== Task to carry out ==
Find every line in the records below that holds the word "result" and copy it.

====

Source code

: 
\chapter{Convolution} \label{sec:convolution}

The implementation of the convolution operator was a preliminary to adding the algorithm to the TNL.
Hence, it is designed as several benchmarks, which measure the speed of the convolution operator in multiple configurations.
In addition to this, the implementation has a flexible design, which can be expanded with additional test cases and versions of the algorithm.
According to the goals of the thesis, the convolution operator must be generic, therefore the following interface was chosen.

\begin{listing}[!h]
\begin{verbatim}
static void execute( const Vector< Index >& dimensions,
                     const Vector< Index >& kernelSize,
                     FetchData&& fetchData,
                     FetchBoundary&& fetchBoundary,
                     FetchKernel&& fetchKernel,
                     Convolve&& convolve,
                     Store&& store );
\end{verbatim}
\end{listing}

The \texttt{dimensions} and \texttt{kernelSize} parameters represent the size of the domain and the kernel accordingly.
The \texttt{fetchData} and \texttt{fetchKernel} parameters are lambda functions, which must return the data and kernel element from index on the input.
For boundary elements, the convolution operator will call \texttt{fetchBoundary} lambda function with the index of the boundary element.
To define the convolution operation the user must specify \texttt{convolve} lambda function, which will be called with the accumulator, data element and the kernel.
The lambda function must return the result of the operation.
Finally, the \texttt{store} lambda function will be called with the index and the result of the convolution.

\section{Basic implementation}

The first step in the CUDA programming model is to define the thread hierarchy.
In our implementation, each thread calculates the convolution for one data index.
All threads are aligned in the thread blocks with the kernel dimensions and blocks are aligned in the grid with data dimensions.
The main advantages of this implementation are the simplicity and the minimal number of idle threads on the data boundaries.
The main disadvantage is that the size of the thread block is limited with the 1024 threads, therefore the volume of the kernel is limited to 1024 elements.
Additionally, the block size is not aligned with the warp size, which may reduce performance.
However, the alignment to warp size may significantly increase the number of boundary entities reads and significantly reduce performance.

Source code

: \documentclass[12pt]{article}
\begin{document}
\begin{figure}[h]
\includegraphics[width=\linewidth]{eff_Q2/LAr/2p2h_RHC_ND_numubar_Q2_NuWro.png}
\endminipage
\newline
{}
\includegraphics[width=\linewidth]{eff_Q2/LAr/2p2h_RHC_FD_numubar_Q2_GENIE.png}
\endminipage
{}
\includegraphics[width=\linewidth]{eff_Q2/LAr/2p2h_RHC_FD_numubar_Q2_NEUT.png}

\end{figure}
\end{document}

====

== Output below ==
The lambda function must return the result of the operation.
Finally, the \texttt{store} lambda function will be called with the index and the result of the convolution.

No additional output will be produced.